The 3 main objectives of security are confidentiality, integrity and availability of data and systems as defined by major security certifications. These objectives are achieved with the deployment of technical and operational controls to ensure that the data is safe from unauthorized access and use, reliable, accurate, and available for use when it is needed. Chief Information Security Officers (CISO) normally design strategies and plans to achieve these objectives with the right balance of technical solutions, identity and access management processes, and well educated employees. One of the main steps that CISOs take to reduce security risks include educating business unit personnel about collecting the absolute minimum and necessary data needed to run the business, ways to keep the data safe at all times, and destroying the data as soon as it is no longer needed.
What is Privacy?
Privacy principles vary depending on the specific regulations by country but mainly they address the appropriate use and protection of information while defining and ensuring consumer rights and business obligations. For example, businesses should have privacy notices that communicate to customers and users about their policies and procedures related to the protection of information they collect from customers for business transactions or use of their services. These notices must address why, where and how they collect their information, for what business use or purpose, and how they intend to maintain and protect the data. For example, some companies may notify customers that they collect address information for product shipping purposes only, therefore, they cannot share with or sell the information to others unless they also communicate this business practice in their privacy notices prior to the practice being implemented.
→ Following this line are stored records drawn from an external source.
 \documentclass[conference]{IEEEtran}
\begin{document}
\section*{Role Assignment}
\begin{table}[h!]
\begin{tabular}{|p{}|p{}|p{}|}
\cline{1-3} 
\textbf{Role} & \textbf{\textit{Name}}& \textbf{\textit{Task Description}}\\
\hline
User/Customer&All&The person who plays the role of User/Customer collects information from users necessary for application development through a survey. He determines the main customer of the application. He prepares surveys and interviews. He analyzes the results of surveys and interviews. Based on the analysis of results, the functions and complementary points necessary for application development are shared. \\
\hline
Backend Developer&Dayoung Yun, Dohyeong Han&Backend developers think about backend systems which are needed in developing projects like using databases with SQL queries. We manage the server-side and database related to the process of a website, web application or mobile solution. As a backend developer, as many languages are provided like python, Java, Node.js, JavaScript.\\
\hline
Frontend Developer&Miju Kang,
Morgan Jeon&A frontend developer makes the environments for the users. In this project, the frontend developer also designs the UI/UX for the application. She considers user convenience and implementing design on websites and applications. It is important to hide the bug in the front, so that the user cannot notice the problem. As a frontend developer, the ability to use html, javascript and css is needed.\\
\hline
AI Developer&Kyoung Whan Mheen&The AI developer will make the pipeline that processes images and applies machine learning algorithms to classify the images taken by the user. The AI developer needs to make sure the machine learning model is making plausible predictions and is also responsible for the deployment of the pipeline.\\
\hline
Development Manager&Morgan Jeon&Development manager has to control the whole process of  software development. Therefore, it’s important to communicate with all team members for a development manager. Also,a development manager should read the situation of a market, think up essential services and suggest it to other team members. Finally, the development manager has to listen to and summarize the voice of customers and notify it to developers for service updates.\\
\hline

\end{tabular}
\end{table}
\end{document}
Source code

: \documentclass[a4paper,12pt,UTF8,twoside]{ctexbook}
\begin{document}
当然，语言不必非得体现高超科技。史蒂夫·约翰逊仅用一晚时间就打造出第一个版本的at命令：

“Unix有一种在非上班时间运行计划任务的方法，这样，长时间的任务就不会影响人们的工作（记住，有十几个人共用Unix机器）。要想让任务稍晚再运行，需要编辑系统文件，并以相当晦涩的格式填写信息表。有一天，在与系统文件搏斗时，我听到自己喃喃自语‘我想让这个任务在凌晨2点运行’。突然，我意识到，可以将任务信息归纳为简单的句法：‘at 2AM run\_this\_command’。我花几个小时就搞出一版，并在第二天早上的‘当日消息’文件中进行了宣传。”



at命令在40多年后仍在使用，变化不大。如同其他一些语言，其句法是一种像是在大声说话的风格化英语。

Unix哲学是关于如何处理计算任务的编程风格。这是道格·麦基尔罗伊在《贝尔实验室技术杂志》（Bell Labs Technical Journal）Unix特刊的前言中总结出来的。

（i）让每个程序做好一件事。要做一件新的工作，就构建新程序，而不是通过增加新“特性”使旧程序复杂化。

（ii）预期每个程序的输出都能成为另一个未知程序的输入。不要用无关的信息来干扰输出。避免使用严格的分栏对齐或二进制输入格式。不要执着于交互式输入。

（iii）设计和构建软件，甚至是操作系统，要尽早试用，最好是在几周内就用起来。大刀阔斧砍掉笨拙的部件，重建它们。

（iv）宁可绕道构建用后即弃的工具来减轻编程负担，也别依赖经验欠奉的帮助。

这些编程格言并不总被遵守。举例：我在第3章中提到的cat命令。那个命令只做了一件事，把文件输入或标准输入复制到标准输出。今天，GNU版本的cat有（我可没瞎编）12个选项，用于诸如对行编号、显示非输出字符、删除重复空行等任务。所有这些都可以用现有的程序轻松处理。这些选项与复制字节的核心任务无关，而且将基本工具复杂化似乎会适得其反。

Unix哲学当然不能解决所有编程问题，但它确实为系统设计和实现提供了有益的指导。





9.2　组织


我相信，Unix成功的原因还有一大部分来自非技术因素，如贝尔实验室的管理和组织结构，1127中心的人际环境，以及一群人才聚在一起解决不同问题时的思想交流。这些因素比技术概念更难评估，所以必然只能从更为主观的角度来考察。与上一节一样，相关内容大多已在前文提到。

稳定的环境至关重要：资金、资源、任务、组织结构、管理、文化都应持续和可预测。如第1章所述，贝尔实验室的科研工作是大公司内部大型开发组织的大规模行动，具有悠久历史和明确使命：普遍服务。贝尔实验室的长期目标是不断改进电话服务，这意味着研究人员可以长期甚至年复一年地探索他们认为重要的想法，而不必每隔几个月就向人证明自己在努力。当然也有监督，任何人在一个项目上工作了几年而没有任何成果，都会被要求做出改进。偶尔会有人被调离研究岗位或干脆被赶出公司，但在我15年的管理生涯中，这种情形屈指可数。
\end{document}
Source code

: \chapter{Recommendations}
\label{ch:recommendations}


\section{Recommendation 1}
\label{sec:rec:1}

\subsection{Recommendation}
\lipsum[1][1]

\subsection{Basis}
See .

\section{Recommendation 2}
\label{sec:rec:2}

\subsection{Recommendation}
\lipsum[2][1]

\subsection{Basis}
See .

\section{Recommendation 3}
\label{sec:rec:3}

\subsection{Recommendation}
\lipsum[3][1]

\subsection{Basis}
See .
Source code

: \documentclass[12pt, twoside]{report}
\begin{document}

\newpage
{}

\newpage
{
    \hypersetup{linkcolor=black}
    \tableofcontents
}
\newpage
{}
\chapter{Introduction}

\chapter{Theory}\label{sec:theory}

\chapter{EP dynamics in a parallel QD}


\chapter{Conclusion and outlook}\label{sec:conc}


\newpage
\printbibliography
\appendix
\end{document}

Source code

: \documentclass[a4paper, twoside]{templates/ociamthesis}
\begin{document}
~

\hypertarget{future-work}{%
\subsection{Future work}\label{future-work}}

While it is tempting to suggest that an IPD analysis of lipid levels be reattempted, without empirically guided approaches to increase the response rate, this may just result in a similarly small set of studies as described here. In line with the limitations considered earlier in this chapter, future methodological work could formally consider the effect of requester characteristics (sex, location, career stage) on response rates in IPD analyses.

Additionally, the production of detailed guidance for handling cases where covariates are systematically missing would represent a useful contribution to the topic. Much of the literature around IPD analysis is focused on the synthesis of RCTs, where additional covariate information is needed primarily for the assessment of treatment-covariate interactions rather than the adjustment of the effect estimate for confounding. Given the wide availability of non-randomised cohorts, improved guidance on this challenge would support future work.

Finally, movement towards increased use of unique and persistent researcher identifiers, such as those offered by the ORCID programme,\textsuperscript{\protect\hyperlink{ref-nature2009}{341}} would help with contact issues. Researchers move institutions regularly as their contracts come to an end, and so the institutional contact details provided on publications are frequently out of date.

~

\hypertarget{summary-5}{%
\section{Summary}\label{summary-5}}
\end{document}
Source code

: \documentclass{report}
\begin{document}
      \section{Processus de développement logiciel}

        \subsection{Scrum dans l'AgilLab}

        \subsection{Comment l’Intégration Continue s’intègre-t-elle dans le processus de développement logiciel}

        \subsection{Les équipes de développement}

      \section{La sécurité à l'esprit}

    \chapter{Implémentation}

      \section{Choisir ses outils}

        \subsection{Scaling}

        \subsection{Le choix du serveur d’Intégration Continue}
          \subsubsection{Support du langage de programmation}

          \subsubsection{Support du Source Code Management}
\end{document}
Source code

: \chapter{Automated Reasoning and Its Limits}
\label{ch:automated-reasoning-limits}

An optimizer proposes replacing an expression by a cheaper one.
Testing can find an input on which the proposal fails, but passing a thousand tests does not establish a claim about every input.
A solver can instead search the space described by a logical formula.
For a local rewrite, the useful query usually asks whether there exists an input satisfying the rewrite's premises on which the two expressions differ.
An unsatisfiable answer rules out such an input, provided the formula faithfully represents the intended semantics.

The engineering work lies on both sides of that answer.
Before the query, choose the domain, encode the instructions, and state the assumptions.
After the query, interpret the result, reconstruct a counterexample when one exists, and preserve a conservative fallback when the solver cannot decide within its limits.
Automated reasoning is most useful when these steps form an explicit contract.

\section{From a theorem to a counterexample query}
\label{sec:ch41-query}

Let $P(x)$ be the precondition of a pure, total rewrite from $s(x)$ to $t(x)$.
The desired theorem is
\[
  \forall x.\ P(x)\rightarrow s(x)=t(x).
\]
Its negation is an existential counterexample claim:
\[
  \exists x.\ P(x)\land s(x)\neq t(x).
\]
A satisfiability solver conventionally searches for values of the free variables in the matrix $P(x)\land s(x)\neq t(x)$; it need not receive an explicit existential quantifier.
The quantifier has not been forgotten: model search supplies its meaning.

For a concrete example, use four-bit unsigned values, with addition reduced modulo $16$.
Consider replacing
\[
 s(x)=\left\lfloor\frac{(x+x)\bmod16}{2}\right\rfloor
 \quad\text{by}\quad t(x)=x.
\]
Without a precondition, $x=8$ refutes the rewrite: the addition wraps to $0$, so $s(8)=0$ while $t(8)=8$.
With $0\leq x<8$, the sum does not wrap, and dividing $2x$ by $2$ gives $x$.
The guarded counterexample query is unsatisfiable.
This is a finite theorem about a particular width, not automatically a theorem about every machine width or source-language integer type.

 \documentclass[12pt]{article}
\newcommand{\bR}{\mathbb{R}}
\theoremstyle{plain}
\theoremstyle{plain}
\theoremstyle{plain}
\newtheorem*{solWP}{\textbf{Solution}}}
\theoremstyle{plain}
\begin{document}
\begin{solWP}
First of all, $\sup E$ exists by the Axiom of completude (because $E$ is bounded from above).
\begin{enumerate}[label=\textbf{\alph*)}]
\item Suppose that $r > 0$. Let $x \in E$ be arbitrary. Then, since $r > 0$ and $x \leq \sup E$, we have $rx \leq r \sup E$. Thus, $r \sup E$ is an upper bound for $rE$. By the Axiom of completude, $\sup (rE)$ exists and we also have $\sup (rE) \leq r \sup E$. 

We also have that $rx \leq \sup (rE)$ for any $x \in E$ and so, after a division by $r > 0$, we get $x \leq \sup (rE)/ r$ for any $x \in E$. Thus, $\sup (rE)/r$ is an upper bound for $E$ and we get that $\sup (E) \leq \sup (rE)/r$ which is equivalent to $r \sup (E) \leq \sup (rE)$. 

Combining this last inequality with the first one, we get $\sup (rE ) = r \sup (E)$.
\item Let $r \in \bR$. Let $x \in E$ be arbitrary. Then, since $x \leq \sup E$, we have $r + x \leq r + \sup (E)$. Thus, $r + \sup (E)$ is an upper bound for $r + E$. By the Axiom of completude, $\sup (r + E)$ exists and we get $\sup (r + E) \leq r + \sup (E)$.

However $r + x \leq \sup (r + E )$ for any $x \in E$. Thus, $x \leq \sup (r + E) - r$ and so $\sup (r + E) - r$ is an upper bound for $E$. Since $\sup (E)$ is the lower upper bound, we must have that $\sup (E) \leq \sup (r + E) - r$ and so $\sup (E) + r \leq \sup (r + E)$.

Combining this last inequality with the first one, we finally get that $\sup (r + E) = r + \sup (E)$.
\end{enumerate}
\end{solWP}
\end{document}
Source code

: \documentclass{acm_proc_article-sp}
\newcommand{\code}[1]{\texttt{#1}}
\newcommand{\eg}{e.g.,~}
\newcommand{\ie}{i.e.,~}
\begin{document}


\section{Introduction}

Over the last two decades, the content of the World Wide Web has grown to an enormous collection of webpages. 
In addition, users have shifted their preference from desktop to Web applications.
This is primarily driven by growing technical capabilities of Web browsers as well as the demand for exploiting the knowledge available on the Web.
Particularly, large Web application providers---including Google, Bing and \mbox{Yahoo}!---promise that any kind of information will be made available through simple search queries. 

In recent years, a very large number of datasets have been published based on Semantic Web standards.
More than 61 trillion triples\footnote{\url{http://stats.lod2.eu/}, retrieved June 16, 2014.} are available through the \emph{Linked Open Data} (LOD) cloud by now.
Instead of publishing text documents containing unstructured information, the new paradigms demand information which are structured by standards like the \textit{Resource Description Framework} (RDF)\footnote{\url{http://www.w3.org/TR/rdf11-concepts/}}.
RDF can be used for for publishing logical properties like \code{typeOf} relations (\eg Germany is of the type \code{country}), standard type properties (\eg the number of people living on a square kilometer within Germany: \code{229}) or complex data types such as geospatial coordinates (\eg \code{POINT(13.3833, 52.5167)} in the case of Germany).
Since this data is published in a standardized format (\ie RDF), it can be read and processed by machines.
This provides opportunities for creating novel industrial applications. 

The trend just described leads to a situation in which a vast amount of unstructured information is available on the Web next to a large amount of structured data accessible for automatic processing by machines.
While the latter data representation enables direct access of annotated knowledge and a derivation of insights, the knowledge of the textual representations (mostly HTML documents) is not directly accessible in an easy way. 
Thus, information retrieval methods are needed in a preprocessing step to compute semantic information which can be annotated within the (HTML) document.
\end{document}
There are 10 generally accepted privacy principles which define "the rights and obligations of individuals and organizations with respect to the collection, use, retention, disclosure, and disposal of personal information." These general principles cover most global privacy regulations with minor variations. From this list we can see that to some extent privacy of consumer information is dependent on security and security is dependent on the privacy of access credentials and rights to various systems and data.
1. Management. The entity defines, documents, communicates, and assigns accountability for its privacy policies, notices, and procedures.
2. Notice. The entity provides an honest, transparent, and complete privacy notice (Notice) about its policies and procedures and identifies the legitimate purposes for which proportionate personal information is collected, used, retained, and disclosed.
3. Choice and consent. The entity describes the choices available to the individual and obtains consent with respect to the collection, use, and disclosure of personal information. This applies to anonymous transactions, use of pseudonyms where practicable, and opt-out of data sharing with third parties.
4. Collection. Entity describes the collection process such as what, why and how data is collected and the entity only collects the minimum personal information for the purposes identified in the Notice with the appropriate data owner consent.
5. Use, retention, and disposal. The entity limits the use of personal information for the purposes identified in the Notice and for which the individual has provided consent. This includes the use of unique identifiers. The entity retains personal information for only as long as necessary to fulfill the stated purposes or as required by law or regulations and thereafter appropriately disposes of such information.
6. Access. The entity provides individuals information about their personal data as well as access to review and update their information, including, the option to challenge the entity's compliance.
7. Disclosure to third parties. The entity discloses personal information to third parties only for the purposes identified in the Notice and with the consent of the individual, and, after making sure the third party complies with data protection principles.
8. Security. The entity protects personal information in all its forms against unauthorized access with necessary means whether technical or operational.
9. Quality. The entity maintains accurate, complete, and relevant personal information for the purposes identified in the notice.
10. Monitoring and enforcement. The entity monitors compliance with its privacy policies and has procedures to address privacy related complaints and disputes.
The Relationship Between Data Security and Data Privacy
To put everything into perspective, we must emphasize a few things:
1. Regulations drive privacy initiatives,
2. Security and privacy help each other achieve their goals, and
3. Technology alone can not solve our security and privacy challenges.
While the discussion around the difference between privacy and security is a complex and lengthy one, it is worthwhile to summarize that the security objectives of confidentiality, integrity, and availability ensure privacy when these objectives are applied to the personal information of customers and users. And, privacy of privileged access rights and credentials ensure the continued security of all business data.
With the proper training and experience, industry professionals can address privacy and security with a consolidated role. In fact, this may even be a requirement with the European General Data Protection Regulation.